Also what is the best way or technique so shape a handle like a coke bottle with nice palm swells? I keep trying on my Northridge grinder with 60-220 grit and flexable rated belts but they coming out more rounded and I can't quiet get the nice flowing curves like a coke bottle shape. Thanks guys!
 
I haven't used g10 before, so I can't give recommendations on specific abrasives.
For shaping that sort of handle though, I've found an 8" contact wheel to work quite well. Establish the rough shape with that, and clean it all up on a 1" slack belt.
 
I rough shape them with 36 grit zirc belts. Then go to 120 belts. To get that coke bottle shape I hold the knife upright and use a 6" wheel (8" would be nicer but I don't have one yet), then twist the knife. Sometimes I'll use the work rest with the butt of the knife sitting on it to get the concave profile matched up nicely. A contour gauge is handy for checking symmetry on handles. After 120 grit I go to hand sanding. It goes fast with G10. I use WD40 when hand sanding to kill the dust.
 
Thanks! I have a 14" wheel I have not used for anything yet. Just starting out and learning. I plan on getting some smaller wheels soon. I do have some very small 1/2" to 1 1/2" wheels for finger groves, choils and the like.

What kind of sand paper do you use for hand sanding? Do you attach the paper to a tool or just sand it with just the lose paper?
 
I haven't used g10 before, so I can't give recommendations on specific abrasives.
For shaping that sort of handle though, I've found an 8" contact wheel to work quite well. Establish the rough shape with that, and clean it all up on a 1" slack belt.

Can I run a 1"x72" belt on my Northridge that is a 2"x72" machine? I'm assuming it will work and track?
 
Yes, I have a bunch of 1x72 scalloped belts, they track just fine on a 2" machine.

For hand sanding I use a variety of sanding blocks, hard and soft, with the same paper I sand blades with. I also use shop roll in 1" width when I want to wrap around a corner.
 
I have never used sanding blocks or rolls. Where do you get yours? I'll have to learn this hahaha!
 
They're all home made. Wood, plastic, metal, padded, hard, see Nick Wheelers videos on hand sanding to get started. You'll come up with your own/what works for you.
 
I have a 1x42 I use for most of my handles, but I've split belts to 1x72 and ran them on my big grinder a few times without any trouble.
For sanding blocks I keep an assortment of pieces of MDF and dowel with leather glued on. A Gunstock maker taught me that trick, and it works better than anything else I've tried.
Ed Caffrey has some good videos on hand sanding as well.
 
i do the same as the other guys and i also use the "shoe shine method". cut off a 3/8 - 1/2" strip of sandpaper with scissors, hold each end and use a back and forth motion like your are shining shoes. works good for rounding off square corners.
 
G-10 goes fast. Faster than micarta so be careful. I use a 36, 60, 120, 220 belts then go to hand sanding. I wet sand when i go to hand sanding. I prefer to do this at the kitchen sink so i can just spray as I go. I have trouble seeing scratches at higher grits on g-10 unless I spray it off pretty often.
 
Great info and thank you for the question.

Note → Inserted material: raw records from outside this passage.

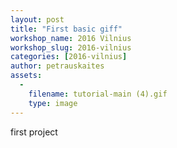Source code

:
 ```yaml
---
layout: post
title: "First basic giff"
workshop_name: 2016 Vilnius
workshop_slug: 2016-vilnius
categories: [2016-vilnius]
author: petrauskaites 
assets:
  -
    filename: tutorial-main (4).gif
    type: image
---
```

first project
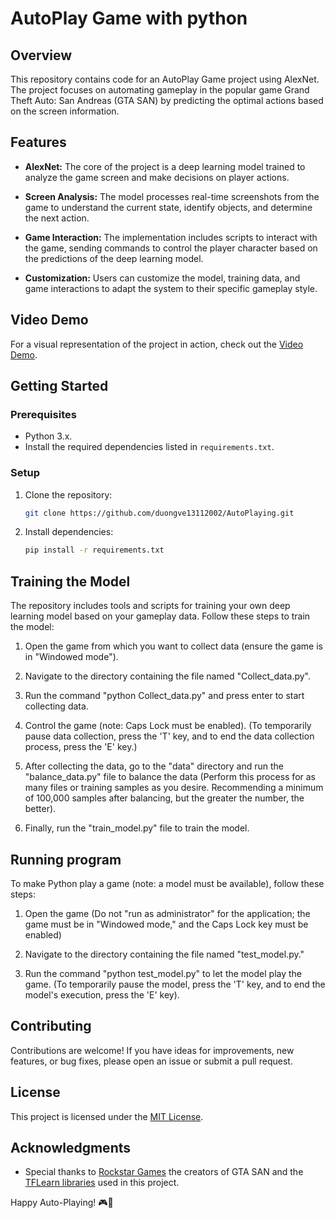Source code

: # AutoPlay Game with python

## Overview

This repository contains code for an AutoPlay Game project using AlexNet. The project focuses on automating gameplay in the popular game Grand Theft Auto: San Andreas (GTA SAN) by predicting the optimal actions based on the screen information.

## Features

- **AlexNet:** The core of the project is a deep learning model trained to analyze the game screen and make decisions on player actions.

- **Screen Analysis:** The model processes real-time screenshots from the game to understand the current state, identify objects, and determine the next action.

- **Game Interaction:** The implementation includes scripts to interact with the game, sending commands to control the player character based on the predictions of the deep learning model.

- **Customization:** Users can customize the model, training data, and game interactions to adapt the system to their specific gameplay style.

## Video Demo

For a visual representation of the project in action, check out the [Video Demo](https://drive.google.com/file/d/1c0I4HnZ23pf9E7TkXGzzJUXH669avizz/view?usp=sharing).

## Getting Started

### Prerequisites

- Python 3.x.
- Install the required dependencies listed in `requirements.txt`.

### Setup

1. Clone the repository:

   ```bash
   git clone https://github.com/duongve13112002/AutoPlaying.git
   ```

2. Install dependencies:

   ```bash
   pip install -r requirements.txt
   ```

## Training the Model

The repository includes tools and scripts for training your own deep learning model based on your gameplay data. Follow these steps to train the model:

1. Open the game from which you want to collect data (ensure the game is in "Windowed mode").

2. Navigate to the directory containing the file named "Collect_data.py".

3. Run the command "python Collect_data.py" and press enter to start collecting data.

4. Control the game (note: Caps Lock must be enabled). (To temporarily pause data collection, press the 'T' key, and to end the data collection process, press the 'E' key.)

5. After collecting the data, go to the "data" directory and run the "balance_data.py" file to balance the data (Perform this process for as many files or training samples as you desire. Recommending a minimum of 100,000 samples after balancing, but the greater the number, the better).

6. Finally, run the "train_model.py" file to train the model.

## Running program

To make Python play a game (note: a model must be available), follow these steps:

1. Open the game (Do not "run as administrator" for the application; the game must be in "Windowed mode," and the Caps Lock key must be enabled)

2. Navigate to the directory containing the file named "test_model.py."

3. Run the command "python test_model.py" to let the model play the game. (To temporarily pause the model, press the 'T' key, and to end the model's execution, press the 'E' key).


## Contributing

Contributions are welcome! If you have ideas for improvements, new features, or bug fixes, please open an issue or submit a pull request.

## License

This project is licensed under the [MIT License](LICENSE).

## Acknowledgments

- Special thanks to [Rockstar Games](https://www.rockstargames.com/) the creators of GTA SAN and the [TFLearn libraries](https://github.com/tflearn/tflearn) used in this project.

Happy Auto-Playing! 🎮🚗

May we see some pics of some finished and maybe even not finished work?
 
Shaping handles with belts is tricky. Easy to take off too much. And wheel diameters and slack belt curves are never the shapes you really want. I like complex shapes to fit my understanding of the complex design of the human hand: handle that curves down with thin front, relief for index finger, palm swell, oval profile, relief for little finger. I use belts and wheels to rough shape handle. Then I go to rasps and files. Then to hand sanding. That allows creation of a precise, complex shaped handle. It is slower than using belts only, but allows subtler contouring. Guys who crank out knives for a living prefer using belts because it is faster. Guys who use simple handle shapes can produce them with belts only. But if you want a complex coke bottle shape to fit the human hand, it is hard to do with rasps and files.

I tried using a contour gauge to get left/right symmetry once, but found it is too crude and imprecise for handle shaping. The human eye is a much better instrument to gauge fine symmetry.